■ **ABOUT THIS TASK**: Restate word for word every line from the one containing "Finally, this document" to the last line of the records below.

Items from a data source
..........
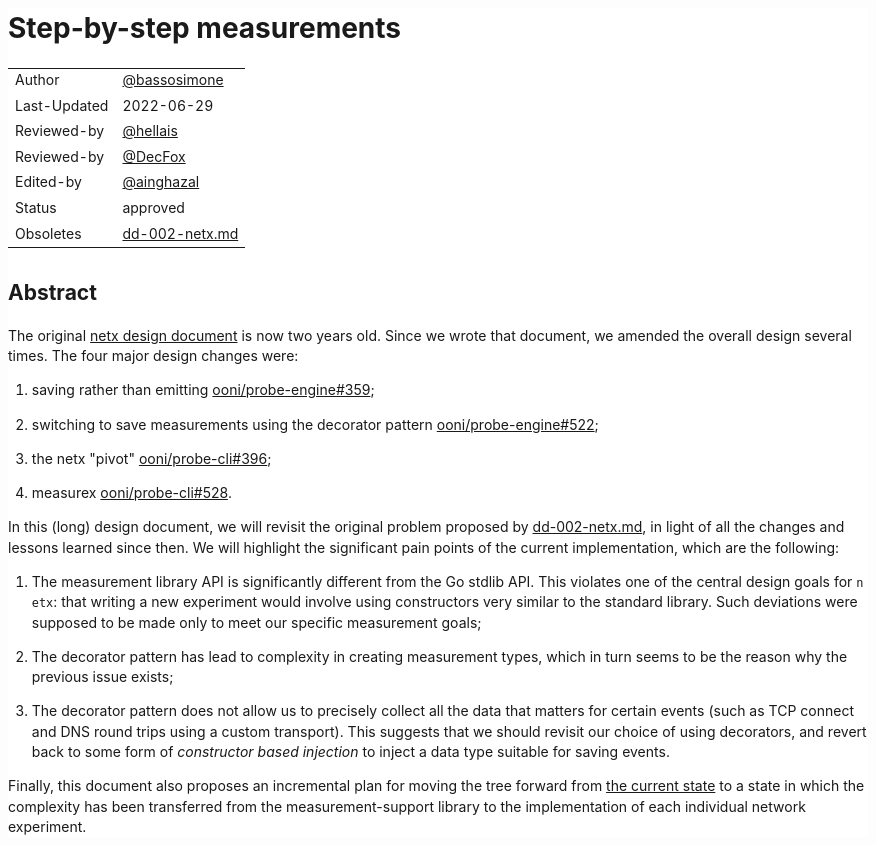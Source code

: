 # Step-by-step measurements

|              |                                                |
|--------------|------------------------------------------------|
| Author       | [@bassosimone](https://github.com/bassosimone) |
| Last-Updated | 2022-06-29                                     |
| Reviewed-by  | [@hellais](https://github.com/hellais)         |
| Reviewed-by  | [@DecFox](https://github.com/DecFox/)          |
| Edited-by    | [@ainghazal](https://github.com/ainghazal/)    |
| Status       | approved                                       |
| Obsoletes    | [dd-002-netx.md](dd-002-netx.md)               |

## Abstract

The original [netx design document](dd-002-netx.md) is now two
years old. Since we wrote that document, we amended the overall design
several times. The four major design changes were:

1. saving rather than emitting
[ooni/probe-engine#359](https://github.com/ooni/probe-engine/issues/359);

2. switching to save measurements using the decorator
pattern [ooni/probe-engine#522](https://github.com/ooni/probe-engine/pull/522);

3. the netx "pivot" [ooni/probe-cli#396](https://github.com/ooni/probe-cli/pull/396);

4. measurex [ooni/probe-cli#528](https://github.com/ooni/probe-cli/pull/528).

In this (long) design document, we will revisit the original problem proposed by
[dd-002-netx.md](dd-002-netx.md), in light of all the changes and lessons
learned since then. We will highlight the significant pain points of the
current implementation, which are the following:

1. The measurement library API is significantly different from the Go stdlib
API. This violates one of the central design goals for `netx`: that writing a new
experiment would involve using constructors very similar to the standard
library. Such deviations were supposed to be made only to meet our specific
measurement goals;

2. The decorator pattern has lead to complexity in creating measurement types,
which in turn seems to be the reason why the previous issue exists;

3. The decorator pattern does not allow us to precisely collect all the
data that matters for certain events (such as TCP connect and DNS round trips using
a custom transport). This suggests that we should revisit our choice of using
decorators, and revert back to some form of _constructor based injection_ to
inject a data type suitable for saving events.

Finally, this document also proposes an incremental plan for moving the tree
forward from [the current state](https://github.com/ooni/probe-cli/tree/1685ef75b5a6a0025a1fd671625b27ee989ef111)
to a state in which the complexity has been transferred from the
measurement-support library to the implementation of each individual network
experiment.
..........
■ **SOLUTION BELOW**:
Finally, this document also proposes an incremental plan for moving the tree
forward from [the current state](https://github.com/ooni/probe-cli/tree/1685ef75b5a6a0025a1fd671625b27ee989ef111)
to a state in which the complexity has been transferred from the
measurement-support library to the implementation of each individual network
experiment.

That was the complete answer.